4.Physical therapy to create an individualized exercise regimen to strengthen muscles, increase ROM, and reduce pain
5.Lubrication injections (Hyalgan or Synvisc) may also be considered. Referral to the rheumatologist should be considered for this treatment.
Follow-Up
A.Follow-up is based on disease severity and therapeutic treatment. If the patient is treated with first-line agents, follow-up on pain control, nonpharmocological interventions, and possible side effects of medications within 2 to 4 weeks.
Consultation/Referral
A.Referral to an orthopedic surgeon may be considered for moderate to severe pain as indicated.
Individual Considerations
A.Pregnancy:
1.NSAIDs should not be used in pregnancy unless clearly indicated. Misoprostol should be used with great caution in women of childbearing age because of its potential for fetal abnormalities and abortive properties.
B.Adults and geriatrics:
1.Patients on chronic NSAIDs should be monitored closely for toxicity such as renal insufficiency, gastritis, and PUD. Elderly patients and those with preexisting GI disease, diabetes, congestive heart failure, and cirrhosis should be monitored closely.

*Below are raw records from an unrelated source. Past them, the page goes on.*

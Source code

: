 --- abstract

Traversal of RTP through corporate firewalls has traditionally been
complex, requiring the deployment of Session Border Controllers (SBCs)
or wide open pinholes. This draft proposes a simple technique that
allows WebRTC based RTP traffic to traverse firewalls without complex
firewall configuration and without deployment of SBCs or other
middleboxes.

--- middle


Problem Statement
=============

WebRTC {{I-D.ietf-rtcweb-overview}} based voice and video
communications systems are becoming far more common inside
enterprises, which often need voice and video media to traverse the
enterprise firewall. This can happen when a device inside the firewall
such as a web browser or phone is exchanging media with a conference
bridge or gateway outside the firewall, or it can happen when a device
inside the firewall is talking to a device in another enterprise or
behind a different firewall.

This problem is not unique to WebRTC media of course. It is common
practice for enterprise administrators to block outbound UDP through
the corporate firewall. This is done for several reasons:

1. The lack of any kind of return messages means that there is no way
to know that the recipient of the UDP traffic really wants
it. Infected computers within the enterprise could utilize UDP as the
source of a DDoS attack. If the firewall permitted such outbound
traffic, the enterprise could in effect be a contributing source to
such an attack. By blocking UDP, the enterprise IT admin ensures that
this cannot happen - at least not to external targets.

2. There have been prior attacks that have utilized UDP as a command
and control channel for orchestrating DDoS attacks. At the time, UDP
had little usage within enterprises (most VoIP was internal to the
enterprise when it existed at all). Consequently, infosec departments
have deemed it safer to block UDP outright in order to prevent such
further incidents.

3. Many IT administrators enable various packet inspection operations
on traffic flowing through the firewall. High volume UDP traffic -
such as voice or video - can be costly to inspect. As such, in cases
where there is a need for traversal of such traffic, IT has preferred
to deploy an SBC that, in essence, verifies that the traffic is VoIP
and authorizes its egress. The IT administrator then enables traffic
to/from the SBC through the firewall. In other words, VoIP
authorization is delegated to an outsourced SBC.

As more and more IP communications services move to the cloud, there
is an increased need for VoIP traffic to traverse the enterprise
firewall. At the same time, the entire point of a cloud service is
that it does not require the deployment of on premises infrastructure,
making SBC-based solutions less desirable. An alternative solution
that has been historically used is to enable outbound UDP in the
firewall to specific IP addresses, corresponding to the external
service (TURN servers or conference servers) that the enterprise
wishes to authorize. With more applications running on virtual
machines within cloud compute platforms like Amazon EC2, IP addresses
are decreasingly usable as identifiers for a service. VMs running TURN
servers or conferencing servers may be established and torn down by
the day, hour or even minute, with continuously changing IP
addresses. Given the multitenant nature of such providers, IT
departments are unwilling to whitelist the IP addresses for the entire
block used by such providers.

2.Topical therapies are preferred for patients over age 75 due to increased risk for complications from oral NSAIDs.
3.Studies indicate that patients who adhered to the Mediterranean diet had a significantly lower prevalence of OA. The Mediterranean diet is high in beta carotene, omega 3, and magnesium, which research has suggested actively reduces inflammatory markers and OA-related pain. Some patients lose weight on the diet, which alleviates burden on the knees and decreases the inflammatory response.
4.Sedentary lifestyle contributes to OA disease and progressive pain. Studies have conjectured that pain coping skill training implemented to geriatric population improved self-efficacy for controlling OA-related knee pain, increasing physical functions and enhancing daily physical activities that improved quality of life.
5.Use with caution or avoid splinting/orthotics for long periods (≥6 weeks) secondary to geriatric patient’s vulnerability to periarticular muscle weakness and wasting. Splints worn at night may decrease pain and prevent unintentional injury with body positioning during sleep.